Accompagné de trois avocats, seul un a été autorisé à nous assister dans la salle d’audition (porte 308). Nous avons présenté notre organe de presse, une équipe de quinze jeunes professionnels, engagés, rigoureux, passionnés, et avons fait état de notre surprise d’être convoqués dans une unité spécialisée de recherche judiciaire alors que le délit de presse est dépénalisé depuis 2018 au Gabon, par l’Ordonnance n°00000012/PR/2018.

Une enquête injustifiée, prescrite et sans base légale

L’officier nous a d’abord interrogé sur le communiqué par lequel nous avions annoncé publiquement notre convocation. Nous avons rappelé que rien n’interdit à un organe de presse d’informer l’opinion sur une procédure le concernant, d’autant plus que nous avions déjà été placés en garde à vue en octobre 2023, sans justification légale, pour des faits relevant uniquement du champ médiatique. L’article qui avait conduit à notre convocation questionnait le fait d’emporter de l’argent sur un théâtre de perquisition sans l’avoir consigné au procès-verbal comme le prévoit la loi.

Ensuite, l’objet de la procédure est apparu : un plaignant, chef d’un établissement d’enseignement secondaire, s’appuyant sur une note officielle du gouverneur du Haut-Ogooué, datée de janvier 2023, relative à sa suspension. Sur cette base, un document douteux, portant le logo de Gabon Media Time et un cachet d’huissier, a été présenté comme preuve de la publication d’un article sur notre site.
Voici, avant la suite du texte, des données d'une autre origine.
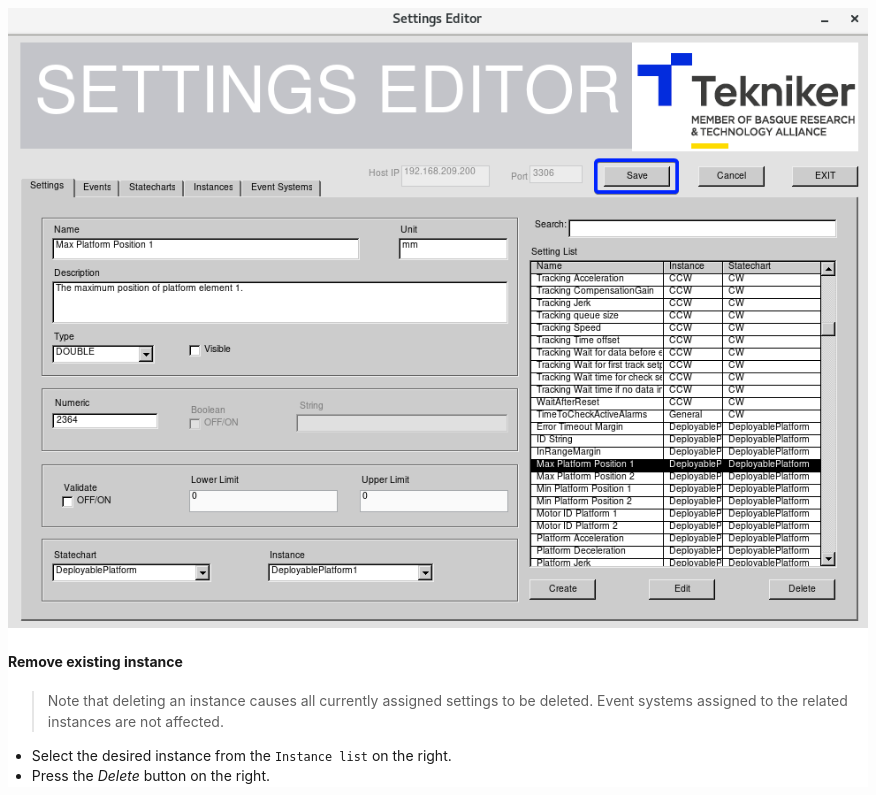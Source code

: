   ![Save changes selected](resources/images/07_SaveChanges.png)

#### Remove existing instance

> Note that deleting an instance causes all currently assigned settings to be deleted. Event systems assigned to the
> related instances are not affected.

- Select the desired instance from the `Instance list` on the right.
- Press the *Delete* button on the right.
Or, cet article n’existe pas sur notre plateforme après recherche effectuée au cours de l’audition par un agent de la DGR, et aucune trace d’un tel contenu n’est archivé dans notre base de données. Le document présenté est un faux grossier.

Pire encore, le plaignant a lui-même reconnu avoir bien reçu la note d’information sur sa suspension, signée par le gouverneur de la province du Haut-Ogooué, des mains du préfet du département de la Lekoko. Les faits qu’il reproche à la presse sont donc avérés. Il conteste l’existence d’une note qu’il a reçue des mains d’une autorité administrative compétente. 

Dès lors, une question s’impose : Sur quoi porte exactement la plainte ? L’article incriminé n’existe pas sur Gabon Media Time. L’authenticité du document présenté est contestable. Les faits évoqués ont bien eu lieu et ont été abondamment médiatisés. 

Et même si un tel article avait existé – ce qui n’est pas le cas – l’action en diffamation serait de toute façon prescrite, puisque l’article 13 du Code de la communication dispose clairement que « les actions en diffamation ou injure par voie de presse se prescrivent par trois mois à compter de la publication de l’article querellé ». Les faits en question remontent à janvier 2023, soit près de 20 mois avant la procédure actuelle. Autrement dit, aucune poursuite ne devrait aujourd’hui être engagée.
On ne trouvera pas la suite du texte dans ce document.